January 8, 2007
GM focuses energy on gas-electric model
General Motors unveiled a gas-electric prototype, the Chevrolet Volt – a plug-in vehicle that could get 150 miles per gallon.
It’s a step in the right direction; however, they admit that the technology for the lithium-ion battery (similar to the ones used in cell phones) will take years to develop.
It was GM who produced the EV1. The article says that the EV1 didn’t survive the decade. According to the film “Who Killed the Electric Car”, the drivers of the EV1 loved driving them; they where quiet, clean, inexpensive to run and looked sporty. But GM refused to sell the EV1 (they would only lease them) and against the driver’s wishes, destroyed them when their leases were up. We highly recommend seeing this film, “Who Killed the Electric Car.”
There’s no need to wait for an electric car. We know of at least two companies selling them. Emission-free and exciting, the electric Tango T600 is designed to beat most sports cars in the quarter mile with acceleration from 0 to 60 mph in just 4 seconds and a top speed of 150 mph! From the Commuter Cars Corporation, www.commutercars.com.
The all-new, zero-emission sports car, the Tesla Roadster is taking orders for fall of 2007. This car also goes from zero to 60 in four seconds, goes about 250 miles on a charge and costs about a penny a mile to drive. Go to www.teslamotors.com for more information.

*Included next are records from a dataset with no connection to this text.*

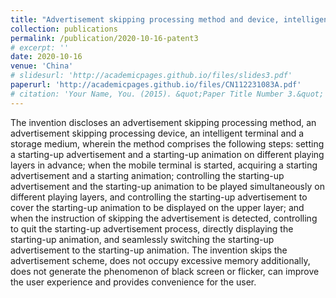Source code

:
 ```yaml
---
title: "Advertisement skipping processing method and device, intelligent terminal and storage medium"
collection: publications
permalink: /publication/2020-10-16-patent3
# excerpt: ''
date: 2020-10-16
venue: 'China'
# slidesurl: 'http://academicpages.github.io/files/slides3.pdf'
paperurl: 'http://academicpages.github.io/files/CN112231083A.pdf'
# citation: 'Your Name, You. (2015). &quot;Paper Title Number 3.&quot; <i>Journal 1</i>. 1(3).'
---
```


The invention discloses an advertisement skipping processing method, an advertisement skipping processing device, an intelligent terminal and a storage medium, wherein the method comprises the following steps: setting a starting-up advertisement and a starting-up animation on different playing layers in advance; when the mobile terminal is started, acquiring a starting advertisement and a starting animation; controlling the starting-up advertisement and the starting-up animation to be played simultaneously on different playing layers, and controlling the starting-up advertisement to cover the starting-up animation to be displayed on the upper layer; and when the instruction of skipping the advertisement is detected, controlling to quit the starting-up advertisement process, directly displaying the starting-up animation, and seamlessly switching the starting-up advertisement to the starting-up animation. The invention skips the advertisement scheme, does not occupy excessive memory additionally, does not generate the phenomenon of black screen or flicker, can improve the user experience and provides convenience for the user.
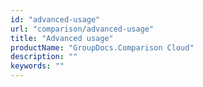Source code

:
 ```yaml
---
id: "advanced-usage"
url: "comparison/advanced-usage"
title: "Advanced usage"
productName: "GroupDocs.Comparison Cloud"
description: ""
keywords: ""
---
```



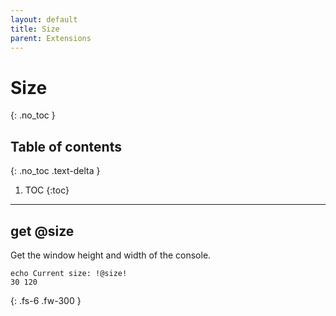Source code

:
 ```yaml
---
layout: default
title: Size
parent: Extensions
---
```


# Size
{: .no_toc }

## Table of contents
{: .no_toc .text-delta }

1. TOC
{:toc}

---

## get @size
Get the window height and width of the console.

```batch
echo Current size: !@size!
30 120
```

{: .fs-6 .fw-300 }
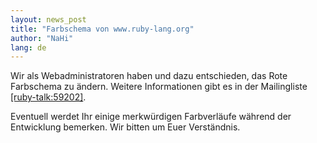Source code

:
 ```yaml
---
layout: news_post
title: "Farbschema von www.ruby-lang.org"
author: "NaHi"
lang: de
---
```


Wir als Webadministratoren haben und dazu entschieden, das Rote
Farbschema zu ändern. Weitere Informationen gibt es in der Mailingliste
[\[ruby-talk:59202\]][1].

Eventuell werdet Ihr einige merkwürdigen Farbverläufe während der
Entwicklung bemerken. Wir bitten um Euer Verständnis.



[1]: https://blade.ruby-lang.org/ruby-talk/59202
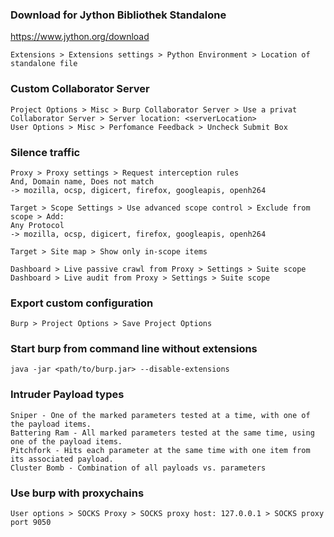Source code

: ### Download for Jython Bibliothek Standalone
https://www.jython.org/download
```
Extensions > Extensions settings > Python Environment > Location of standalone file
```

### Custom Collaborator Server
```
Project Options > Misc > Burp Collaborator Server > Use a privat Collaborator Server > Server location: <serverLocation>
User Options > Misc > Perfomance Feedback > Uncheck Submit Box
```

### Silence traffic 
```
Proxy > Proxy settings > Request interception rules
And, Domain name, Does not match
-> mozilla, ocsp, digicert, firefox, googleapis, openh264

Target > Scope Settings > Use advanced scope control > Exclude from scope > Add:
Any Protocol
-> mozilla, ocsp, digicert, firefox, googleapis, openh264

Target > Site map > Show only in-scope items

Dashboard > Live passive crawl from Proxy > Settings > Suite scope
Dashboard > Live audit from Proxy > Settings > Suite scope
```

### Export custom configuration 
```
Burp > Project Options > Save Project Options
```

### Start burp from command line without extensions
```
java -jar <path/to/burp.jar> --disable-extensions
```

### Intruder Payload types
```
Sniper - One of the marked parameters tested at a time, with one of the payload items.
Battering Ram - All marked parameters tested at the same time, using one of the payload items.
Pitchfork - Hits each parameter at the same time with one item from its associated payload.
Cluster Bomb - Combination of all payloads vs. parameters 
```

### Use burp with proxychains
```
User options > SOCKS Proxy > SOCKS proxy host: 127.0.0.1 > SOCKS proxy port 9050
```

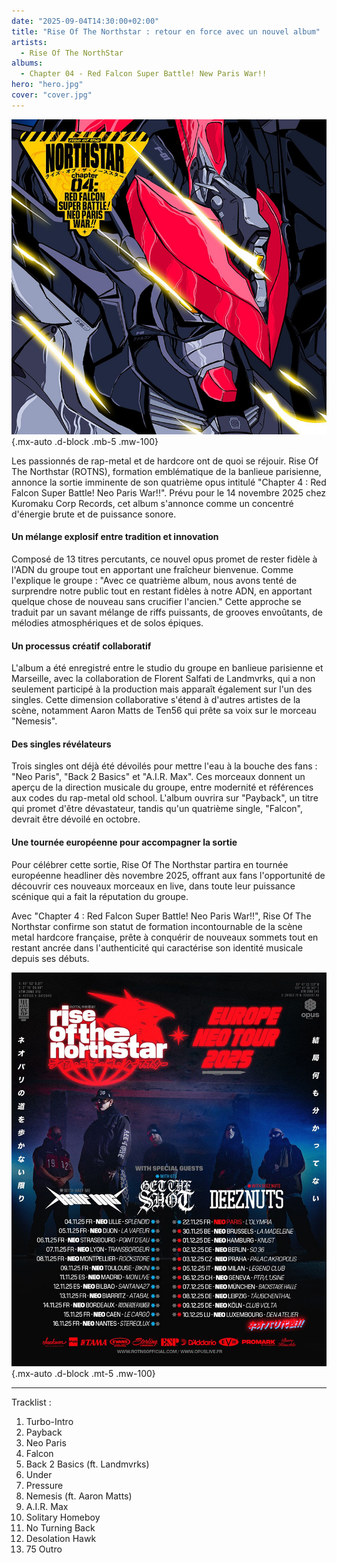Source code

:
 ```yaml
---
date: "2025-09-04T14:30:00+02:00"
title: "Rise Of The Northstar : retour en force avec un nouvel album"
artists:
  - Rise Of The NorthStar
albums:
  - Chapter 04 - Red Falcon Super Battle! New Paris War!!
hero: "hero.jpg"
cover: "cover.jpg"
---
```


![Chapter 04 - Red Falcon Super Battle! New Paris War!!](cover.jpg)
{.mx-auto .d-block .mb-5 .mw-100}

Les passionnés de rap-metal et de hardcore ont de quoi se réjouir. Rise Of The Northstar (ROTNS), formation emblématique
de la banlieue parisienne, annonce la sortie imminente de son quatrième opus intitulé "Chapter 4 : Red Falcon Super
Battle! Neo Paris War!!". Prévu pour le 14 novembre 2025 chez Kuromaku Corp Records, cet album s'annonce comme un
concentré d'énergie brute et de puissance sonore.

#### Un mélange explosif entre tradition et innovation

Composé de 13 titres percutants, ce nouvel opus promet de rester fidèle à l'ADN du groupe tout en apportant une
fraîcheur bienvenue. Comme l'explique le groupe : "Avec ce quatrième album, nous avons tenté de surprendre notre public
tout en restant fidèles à notre ADN, en apportant quelque chose de nouveau sans crucifier l'ancien." Cette approche se
traduit par un savant mélange de riffs puissants, de grooves envoûtants, de mélodies atmosphériques et de solos épiques.

#### Un processus créatif collaboratif

L'album a été enregistré entre le studio du groupe en banlieue parisienne et Marseille, avec la collaboration de Florent
Salfati de Landmvrks, qui a non seulement participé à la production mais apparaît également sur l'un des singles. Cette
dimension collaborative s'étend à d'autres artistes de la scène, notamment Aaron Matts de Ten56 qui prête sa voix sur le
morceau "Nemesis".

#### Des singles révélateurs

Trois singles ont déjà été dévoilés pour mettre l'eau à la bouche des fans : "Neo Paris", "Back 2 Basics" et "A.I.R.
Max". Ces morceaux donnent un aperçu de la direction musicale du groupe, entre modernité et références aux codes du
rap-metal old school. L'album ouvrira sur "Payback", un titre qui promet d'être dévastateur, tandis qu'un quatrième
single, "Falcon", devrait être dévoilé en octobre.

#### Une tournée européenne pour accompagner la sortie

Pour célébrer cette sortie, Rise Of The Northstar partira en tournée européenne headliner dès novembre 2025, offrant aux
fans l'opportunité de découvrir ces nouveaux morceaux en live, dans toute leur puissance scénique qui a fait la
réputation du groupe.

Avec "Chapter 4 : Red Falcon Super Battle! Neo Paris War!!", Rise Of The Northstar confirme son statut de formation
incontournable de la scène metal hardcore française, prête à conquérir de nouveaux sommets tout en restant ancrée dans
l'authenticité qui caractérise son identité musicale depuis ses débuts.

![Tournée européenne ROTNS](tour-2025.jpg)
{.mx-auto .d-block .mt-5 .mw-100}

---

Tracklist :
01. Turbo-Intro
02. Payback
03. Neo Paris
04. Falcon
05. Back 2 Basics (ft. Landmvrks)
06. Under
07. Pressure
08. Nemesis (ft. Aaron Matts)
09. A.I.R. Max
10. Solitary Homeboy
11. No Turning Back
12. Desolation Hawk
13. 75 Outro
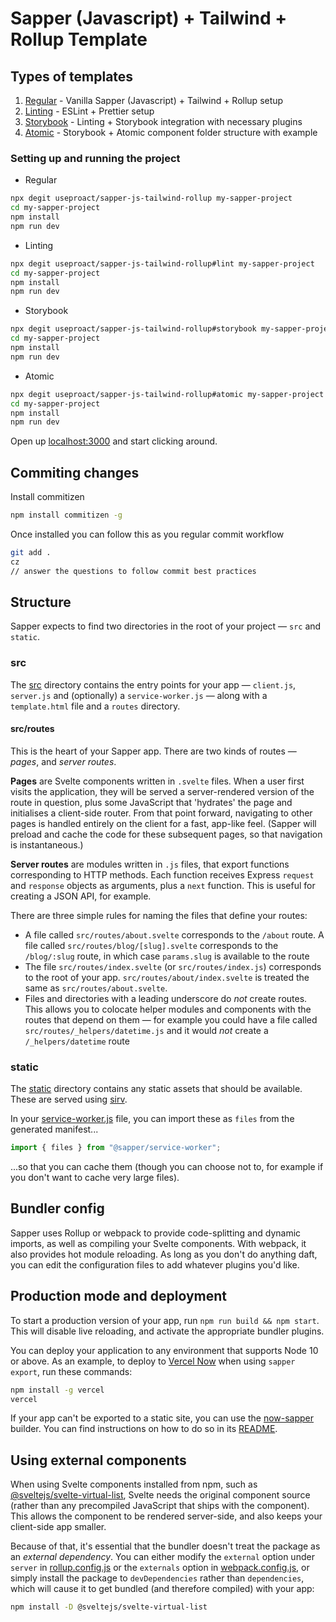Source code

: # Sapper (Javascript) + Tailwind + Rollup Template

## Types of templates

1. [Regular](https://github.com/useproact/sapper-js-tailwind-rollup) - Vanilla Sapper (Javascript) + Tailwind + Rollup setup
2. [Linting](https://github.com/useproact/sapper-js-tailwind-rollup/tree/lint) - ESLint + Prettier setup
3. [Storybook](https://github.com/useproact/sapper-js-tailwind-rollup/tree/storybook) - Linting + Storybook integration with necessary plugins
4. [Atomic](https://github.com/useproact/sapper-js-tailwind-rollup/tree/atomic) - Storybook + Atomic component folder structure with example

### Setting up and running the project

- Regular

```bash
npx degit useproact/sapper-js-tailwind-rollup my-sapper-project
cd my-sapper-project
npm install
npm run dev
```

- Linting

```bash
npx degit useproact/sapper-js-tailwind-rollup#lint my-sapper-project
cd my-sapper-project
npm install
npm run dev
```

- Storybook

```bash
npx degit useproact/sapper-js-tailwind-rollup#storybook my-sapper-project
cd my-sapper-project
npm install
npm run dev
```

- Atomic

```bash
npx degit useproact/sapper-js-tailwind-rollup#atomic my-sapper-project
cd my-sapper-project
npm install
npm run dev
```

Open up [localhost:3000](http://localhost:3000) and start clicking around.

## Commiting changes

Install commitizen

```bash
npm install commitizen -g
```

Once installed you can follow this as you regular commit workflow

```bash
git add .
cz
// answer the questions to follow commit best practices
```

## Structure

Sapper expects to find two directories in the root of your project — `src` and `static`.

### src

The [src](src) directory contains the entry points for your app — `client.js`, `server.js` and (optionally) a `service-worker.js` — along with a `template.html` file and a `routes` directory.

#### src/routes

This is the heart of your Sapper app. There are two kinds of routes — _pages_, and _server routes_.

**Pages** are Svelte components written in `.svelte` files. When a user first visits the application, they will be served a server-rendered version of the route in question, plus some JavaScript that 'hydrates' the page and initialises a client-side router. From that point forward, navigating to other pages is handled entirely on the client for a fast, app-like feel. (Sapper will preload and cache the code for these subsequent pages, so that navigation is instantaneous.)

**Server routes** are modules written in `.js` files, that export functions corresponding to HTTP methods. Each function receives Express `request` and `response` objects as arguments, plus a `next` function. This is useful for creating a JSON API, for example.

There are three simple rules for naming the files that define your routes:

- A file called `src/routes/about.svelte` corresponds to the `/about` route. A file called `src/routes/blog/[slug].svelte` corresponds to the `/blog/:slug` route, in which case `params.slug` is available to the route
- The file `src/routes/index.svelte` (or `src/routes/index.js`) corresponds to the root of your app. `src/routes/about/index.svelte` is treated the same as `src/routes/about.svelte`.
- Files and directories with a leading underscore do _not_ create routes. This allows you to colocate helper modules and components with the routes that depend on them — for example you could have a file called `src/routes/_helpers/datetime.js` and it would _not_ create a `/_helpers/datetime` route

### static

The [static](static) directory contains any static assets that should be available. These are served using [sirv](https://github.com/lukeed/sirv).

In your [service-worker.js](src/service-worker.js) file, you can import these as `files` from the generated manifest...

```js
import { files } from "@sapper/service-worker";
```

...so that you can cache them (though you can choose not to, for example if you don't want to cache very large files).

## Bundler config

Sapper uses Rollup or webpack to provide code-splitting and dynamic imports, as well as compiling your Svelte components. With webpack, it also provides hot module reloading. As long as you don't do anything daft, you can edit the configuration files to add whatever plugins you'd like.

## Production mode and deployment

To start a production version of your app, run `npm run build && npm start`. This will disable live reloading, and activate the appropriate bundler plugins.

You can deploy your application to any environment that supports Node 10 or above. As an example, to deploy to [Vercel Now](https://vercel.com) when using `sapper export`, run these commands:

```bash
npm install -g vercel
vercel
```

If your app can't be exported to a static site, you can use the [now-sapper](https://github.com/thgh/now-sapper) builder. You can find instructions on how to do so in its [README](https://github.com/thgh/now-sapper#basic-usage).

## Using external components

When using Svelte components installed from npm, such as [@sveltejs/svelte-virtual-list](https://github.com/sveltejs/svelte-virtual-list), Svelte needs the original component source (rather than any precompiled JavaScript that ships with the component). This allows the component to be rendered server-side, and also keeps your client-side app smaller.

Because of that, it's essential that the bundler doesn't treat the package as an _external dependency_. You can either modify the `external` option under `server` in [rollup.config.js](rollup.config.js) or the `externals` option in [webpack.config.js](webpack.config.js), or simply install the package to `devDependencies` rather than `dependencies`, which will cause it to get bundled (and therefore compiled) with your app:

```bash
npm install -D @sveltejs/svelte-virtual-list
```
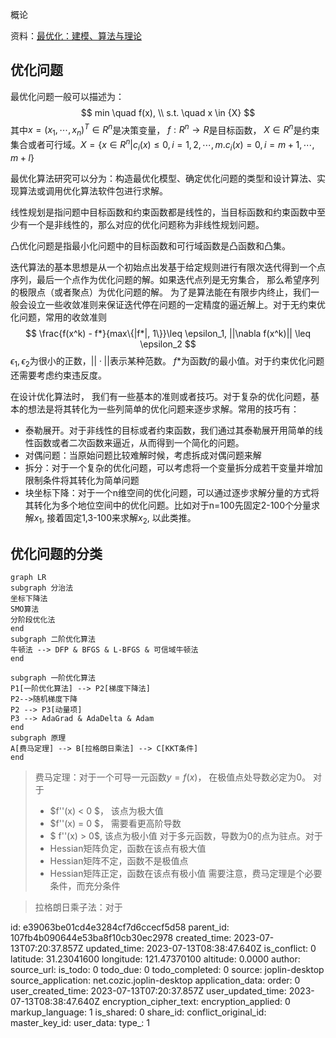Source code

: 概论

资料：[最优化：建模、算法与理论](http://faculty.bicmr.pku.edu.cn/~wenzw/optbook/opt2.pdf)

## 优化问题
最优化问题一般可以描述为：
$$
min \quad f(x), \\
s.t. \quad x \in {X}
$$
其中$x = (x_1, \cdots, x_n)^T \in R^n$是决策变量， $f: R^n \rightarrow R$是目标函数， $X \in R^n$是约束集合或者可行域。$X =\{x \in R^n | c_i(x) \leq 0, i = 1, 2, \cdots, m. c_i(x) = 0, i = m + 1, \cdots, m + l\}$

最优化算法研究可以分为：构造最优化模型、确定优化问题的类型和设计算法、实现算法或调用优化算法软件包进行求解。

线性规划是指问题中目标函数和约束函数都是线性的，当目标函数和约束函数中至少有一个是非线性的，那么对应的优化问题称为非线性规划问题。

凸优化问题是指最小化问题中的目标函数和可行域函数是凸函数和凸集。

迭代算法的基本思想是从一个初始点出发基于给定规则进行有限次迭代得到一个点序列，最后一个点作为优化问题的解。如果迭代点列是无穷集合， 那么希望序列的极限点（或者聚点）为优化问题的解。 为了是算法能在有限步内终止，我们一般会设立一些收敛准则来保证迭代停在问题的一定精度的逼近解上。对于无约束优化问题，常用的收敛准则
$$
\frac{f(x^k) - f*}{max\{|f*|, 1\}}\leq \epsilon_1, ||\nabla f(x^k)|| \leq \epsilon_2
$$
$\epsilon_1, \epsilon_2$为很小的正数，$||\cdot||$表示某种范数。 $f*$为函数$f$的最小值。对于约束优化问题还需要考虑约束违反度。

在设计优化算法时， 我们有一些基本的准则或者技巧。对于复杂的优化问题，基本的想法是将其转化为一些列简单的优化问题来逐步求解。常用的技巧有：
- 泰勒展开。对于非线性的目标或者约束函数，我们通过其泰勒展开用简单的线性函数或者二次函数来逼近，从而得到一个简化的问题。
- 对偶问题：当原始问题比较难解时候，考虑拆成对偶问题来解
- 拆分：对于一个复杂的优化问题，可以考虑将一个变量拆分成若干变量并增加限制条件将其转化为简单问题
- 块坐标下降：对于一个n维空间的优化问题，可以通过逐步求解分量的方式将其转化为多个地位空间中的优化问题。比如对于n=100先固定2-100个分量求解$x_1$, 接着固定1,3-100来求解$x_2$, 以此类推。



## 优化问题的分类

```mermaid
graph LR
subgraph 分治法
坐标下降法
SMO算法
分阶段优化法
end
subgraph 二阶优化算法
牛顿法 --> DFP & BFGS & L-BFGS & 可信域牛顿法
end

subgraph 一阶优化算法
P1[一阶优化算法] --> P2[梯度下降法]
P2-->随机梯度下降
P2 --> P3[动量项]
P3 --> AdaGrad & AdaDelta & Adam
end
subgraph 原理
A[费马定理] --> B[拉格朗日乘法] --> C[KKT条件]
end
```

> 费马定理：对于一个可导一元函数$y = f(x)$， 在极值点处导数必定为0。 对于
> - $f''(x) < 0 $， 该点为极大值
> - $f''(x) = 0 $， 需要看更高阶导数
> - $ f''(x) > 0$, 该点为极小值
> 对于多元函数，导数为0的点为驻点。对于
> - Hessian矩阵负定，函数在该点有极大值
> - Hessian矩阵不定，函数不是极值点
> - Hessian矩阵正定，函数在该点有极小值
需要注意，费马定理是个必要条件，而充分条件

> 拉格朗日乘子法：对于


id: e39063be01cd4e3284cf7d6ccecf5d58
parent_id: 107fb4b090644e53ba8f10cb30ec2978
created_time: 2023-07-13T07:20:37.857Z
updated_time: 2023-07-13T08:38:47.640Z
is_conflict: 0
latitude: 31.23041600
longitude: 121.47370100
altitude: 0.0000
author: 
source_url: 
is_todo: 0
todo_due: 0
todo_completed: 0
source: joplin-desktop
source_application: net.cozic.joplin-desktop
application_data: 
order: 0
user_created_time: 2023-07-13T07:20:37.857Z
user_updated_time: 2023-07-13T08:38:47.640Z
encryption_cipher_text: 
encryption_applied: 0
markup_language: 1
is_shared: 0
share_id: 
conflict_original_id: 
master_key_id: 
user_data: 
type_: 1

If you would like to learn about the history of the electric car and Nikola Tesla’s contribution to the development of the electric car, this website has a very interesting article www.keelynet.com/energy/teslafe1.htm. According to the website, Tesla had invented a device to run an electric car without ever being charged. “In 1931, under the financing of Pierce-Arrow and George Westinghouse, a 1931 Pierce-Arrow was selected to be tested at the factory grounds in Buffalo, N.Y…It is speculated that Nikola Tesla was able to somehow harness the earth's magnetic field that encompasses our planet. And, he somehow was able to draw tremendous amounts of power by cutting these lines of force or causing them to be multiplied together. The exact nature of his device remains a mystery but it did actually function by powering the 80 h.p. A.C. motor in the Pierce-Arrow at speeds up to 90 m.p.h. and no recharging was ever necessary!”